▶ Work item:
A faithful repeat of all the records, with no image kept, is the required answer.

▶ Entries supplied:

---*---

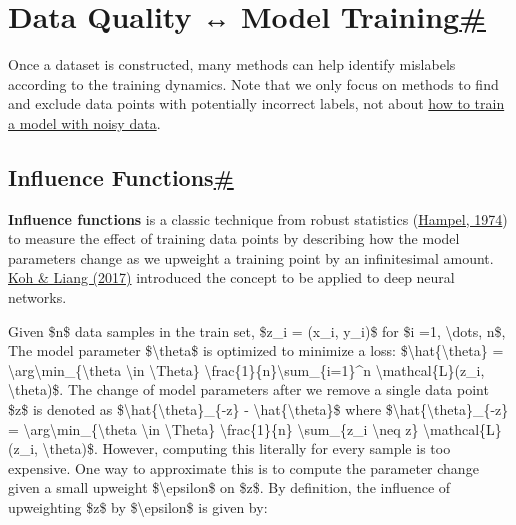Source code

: \section{\texorpdfstring{Data Quality ↔ Model Training\hyperref[data-quality--model-training]{\#}}{Data Quality ↔ Model Training\#}}\label{data-quality--model-training}

Once a dataset is constructed, many methods can help identify mislabels according to the training dynamics. Note that we only focus on methods to find and exclude data points with potentially incorrect labels, not about \href{https://lilianweng.github.io/posts/2022-04-15-data-gen/\#training-with-noisy-data}{how to train a model with noisy data}.

\subsection{\texorpdfstring{Influence Functions\hyperref[influence-functions]{\#}}{Influence Functions\#}}\label{influence-functions}

\textbf{Influence functions} is a classic technique from robust statistics (\href{https://www.jstor.org/stable/2285666}{Hampel, 1974}) to measure the effect of training data points by describing how the model parameters change as we upweight a training point by an infinitesimal amount. \href{https://arxiv.org/abs/1703.04730}{Koh \& Liang (2017)} introduced the concept to be applied to deep neural networks.

Given \$n\$ data samples in the train set, \$z\_i = (x\_i, y\_i)\$ for \$i =1, \textbackslash dots, n\$, The model parameter \$\textbackslash theta\$ is optimized to minimize a loss: \$\textbackslash hat\{\textbackslash theta\} = \textbackslash arg\textbackslash min\_\{\textbackslash theta \textbackslash in \textbackslash Theta\} \textbackslash frac\{1\}\{n\}\textbackslash sum\_\{i=1\}\^{}n \textbackslash mathcal\{L\}(z\_i, \textbackslash theta)\$. The change of model parameters after we remove a single data point \$z\$ is denoted as \$\textbackslash hat\{\textbackslash theta\}\_\{-z\} - \textbackslash hat\{\textbackslash theta\}\$ where \$\textbackslash hat\{\textbackslash theta\}\_\{-z\} = \textbackslash arg\textbackslash min\_\{\textbackslash theta \textbackslash in \textbackslash Theta\} \textbackslash frac\{1\}\{n\} \textbackslash sum\_\{z\_i \textbackslash neq z\} \textbackslash mathcal\{L\}(z\_i, \textbackslash theta)\$. However, computing this literally for every sample is too expensive. One way to approximate this is to compute the parameter change given a small upweight \$\textbackslash epsilon\$ on \$z\$. By definition, the influence of upweighting \$z\$ by \$\textbackslash epsilon\$ is given by:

---*---

▶ Response to this task:
Source code

: \section{\texorpdfstring{Data Quality ↔ Model Training\hyperref[data-quality--model-training]{\#}}{Data Quality ↔ Model Training\#}}\label{data-quality--model-training}

Once a dataset is constructed, many methods can help identify mislabels according to the training dynamics. Note that we only focus on methods to find and exclude data points with potentially incorrect labels, not about \href{https://lilianweng.github.io/posts/2022-04-15-data-gen/\#training-with-noisy-data}{how to train a model with noisy data}.

\subsection{\texorpdfstring{Influence Functions\hyperref[influence-functions]{\#}}{Influence Functions\#}}\label{influence-functions}

\textbf{Influence functions} is a classic technique from robust statistics (\href{https://www.jstor.org/stable/2285666}{Hampel, 1974}) to measure the effect of training data points by describing how the model parameters change as we upweight a training point by an infinitesimal amount. \href{https://arxiv.org/abs/1703.04730}{Koh \& Liang (2017)} introduced the concept to be applied to deep neural networks.

Given \$n\$ data samples in the train set, \$z\_i = (x\_i, y\_i)\$ for \$i =1, \textbackslash dots, n\$, The model parameter \$\textbackslash theta\$ is optimized to minimize a loss: \$\textbackslash hat\{\textbackslash theta\} = \textbackslash arg\textbackslash min\_\{\textbackslash theta \textbackslash in \textbackslash Theta\} \textbackslash frac\{1\}\{n\}\textbackslash sum\_\{i=1\}\^{}n \textbackslash mathcal\{L\}(z\_i, \textbackslash theta)\$. The change of model parameters after we remove a single data point \$z\$ is denoted as \$\textbackslash hat\{\textbackslash theta\}\_\{-z\} - \textbackslash hat\{\textbackslash theta\}\$ where \$\textbackslash hat\{\textbackslash theta\}\_\{-z\} = \textbackslash arg\textbackslash min\_\{\textbackslash theta \textbackslash in \textbackslash Theta\} \textbackslash frac\{1\}\{n\} \textbackslash sum\_\{z\_i \textbackslash neq z\} \textbackslash mathcal\{L\}(z\_i, \textbackslash theta)\$. However, computing this literally for every sample is too expensive. One way to approximate this is to compute the parameter change given a small upweight \$\textbackslash epsilon\$ on \$z\$. By definition, the influence of upweighting \$z\$ by \$\textbackslash epsilon\$ is given by:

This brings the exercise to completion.